» **What is being asked**:
Search the listing below for lines containing the string "실행하면". Reply with their count only.

» **Task input**:
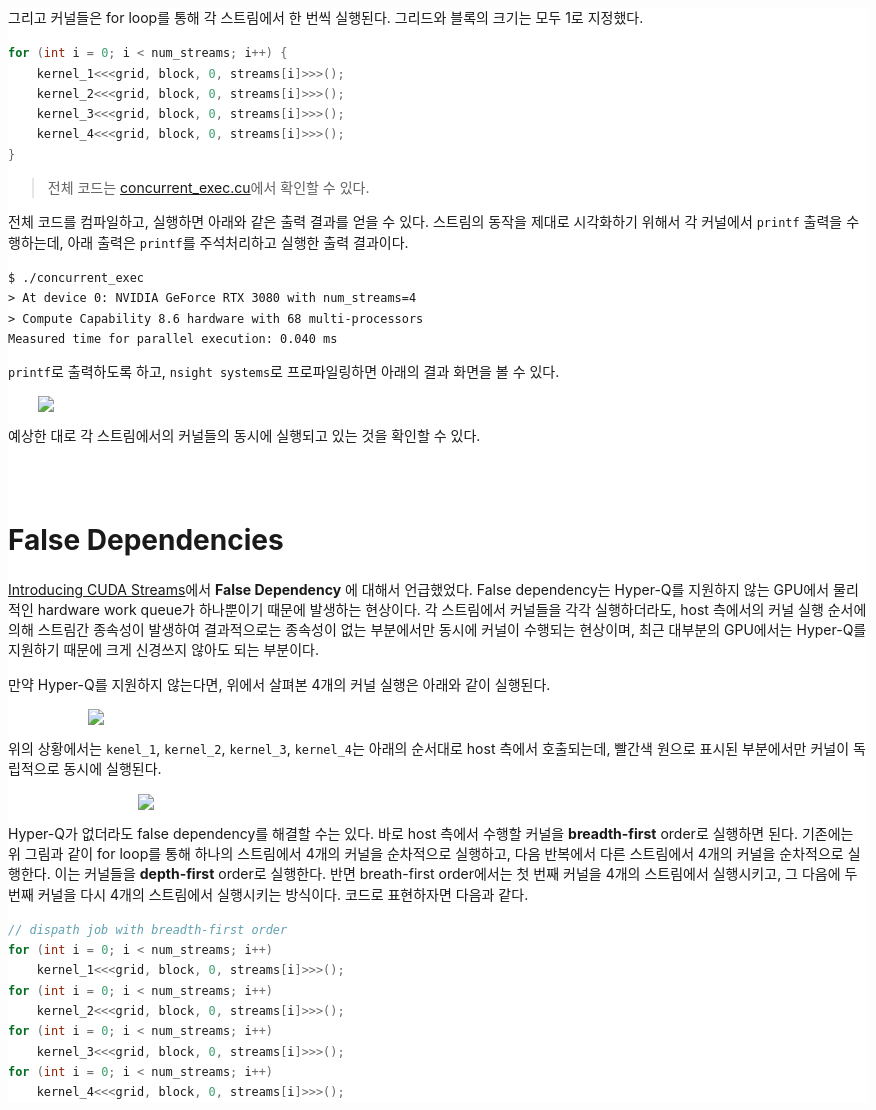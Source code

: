 그리고 커널들은 for loop를 통해 각 스트림에서 한 번씩 실행된다. 그리드와 블록의 크기는 모두 1로 지정했다.
```c++
for (int i = 0; i < num_streams; i++) {
    kernel_1<<<grid, block, 0, streams[i]>>>();
    kernel_2<<<grid, block, 0, streams[i]>>>();
    kernel_3<<<grid, block, 0, streams[i]>>>();
    kernel_4<<<grid, block, 0, streams[i]>>>();
}
```

> 전체 코드는 [concurrent_exec.cu](/cuda/code/streams/concurrent_exec.cu)에서 확인할 수 있다.

전체 코드를 컴파일하고, 실행하면 아래와 같은 출력 결과를 얻을 수 있다. 스트림의 동작을 제대로 시각화하기 위해서 각 커널에서 `printf` 출력을 수행하는데, 아래 출력은 `printf`를 주석처리하고 실행한 출력 결과이다.
```
$ ./concurrent_exec
> At device 0: NVIDIA GeForce RTX 3080 with num_streams=4
> Compute Capability 8.6 hardware with 68 multi-processors
Measured time for parallel execution: 0.040 ms
```

`printf`로 출력하도록 하고, `nsight systems`로 프로파일링하면 아래의 결과 화면을 볼 수 있다.

<img src="https://img1.daumcdn.net/thumb/R1280x0/?scode=mtistory2&fname=https%3A%2F%2Fblog.kakaocdn.net%2Fdn%2FdWEH7X%2Fbtr18DIxJ3b%2FTHW861vxbS0G55WTa0pnLk%2Fimg.png" width=800px style="display: block; margin: 0 auto"/>

예상한 대로 각 스트림에서의 커널들의 동시에 실행되고 있는 것을 확인할 수 있다.

<br>

# False Dependencies

[Introducing CUDA Streams](/cuda/study/14_introducing_cuda_streams.md#false-dependencies)에서 **False Dependency** 에 대해서 언급했었다. False dependency는 Hyper-Q를 지원하지 않는 GPU에서 물리적인 hardware work queue가 하나뿐이기 때문에 발생하는 현상이다. 각 스트림에서 커널들을 각각 실행하더라도, host 측에서의 커널 실행 순서에 의해 스트림간 종속성이 발생하여 결과적으로는 종속성이 없는 부분에서만 동시에 커널이 수행되는 현상이며, 최근 대부분의 GPU에서는 Hyper-Q를 지원하기 때문에 크게 신경쓰지 않아도 되는 부분이다.

만약 Hyper-Q를 지원하지 않는다면, 위에서 살펴본 4개의 커널 실행은 아래와 같이 실행된다.

<img src="https://img1.daumcdn.net/thumb/R1280x0/?scode=mtistory2&fname=https%3A%2F%2Fblog.kakaocdn.net%2Fdn%2FCmUy0%2Fbtr1XPpzjuW%2F6s5SKhS7p5hdyByDyjQND1%2Fimg.png" width=700px style="display: block; margin: 0 auto"/>

위의 상황에서는 `kenel_1`, `kernel_2`, `kernel_3`, `kernel_4`는 아래의 순서대로 host 측에서 호출되는데, 빨간색 원으로 표시된 부분에서만 커널이 독립적으로 동시에 실행된다.

<img src="https://img1.daumcdn.net/thumb/R1280x0/?scode=mtistory2&fname=https%3A%2F%2Fblog.kakaocdn.net%2Fdn%2FMMvr1%2Fbtr1Vdx0WNG%2F5VJzQF0hhry0dGEiVhXKYK%2Fimg.png" width=600px style="display: block; margin: 0 auto"/>

Hyper-Q가 없더라도 false dependency를 해결할 수는 있다. 바로 host 측에서 수행할 커널을 **breadth-first** order로 실행하면 된다. 기존에는 위 그림과 같이 for loop를 통해 하나의 스트림에서 4개의 커널을 순차적으로 실행하고, 다음 반복에서 다른 스트림에서 4개의 커널을 순차적으로 실행한다. 이는 커널들을 **depth-first** order로 실행한다. 반면 breath-first order에서는 첫 번째 커널을 4개의 스트림에서 실행시키고, 그 다음에 두 번째 커널을 다시 4개의 스트림에서 실행시키는 방식이다. 코드로 표현하자면 다음과 같다.
```c++
// dispath job with breadth-first order
for (int i = 0; i < num_streams; i++)
    kernel_1<<<grid, block, 0, streams[i]>>>();
for (int i = 0; i < num_streams; i++)
    kernel_2<<<grid, block, 0, streams[i]>>>();
for (int i = 0; i < num_streams; i++)
    kernel_3<<<grid, block, 0, streams[i]>>>();
for (int i = 0; i < num_streams; i++)
    kernel_4<<<grid, block, 0, streams[i]>>>();
```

» **Written answer**:
2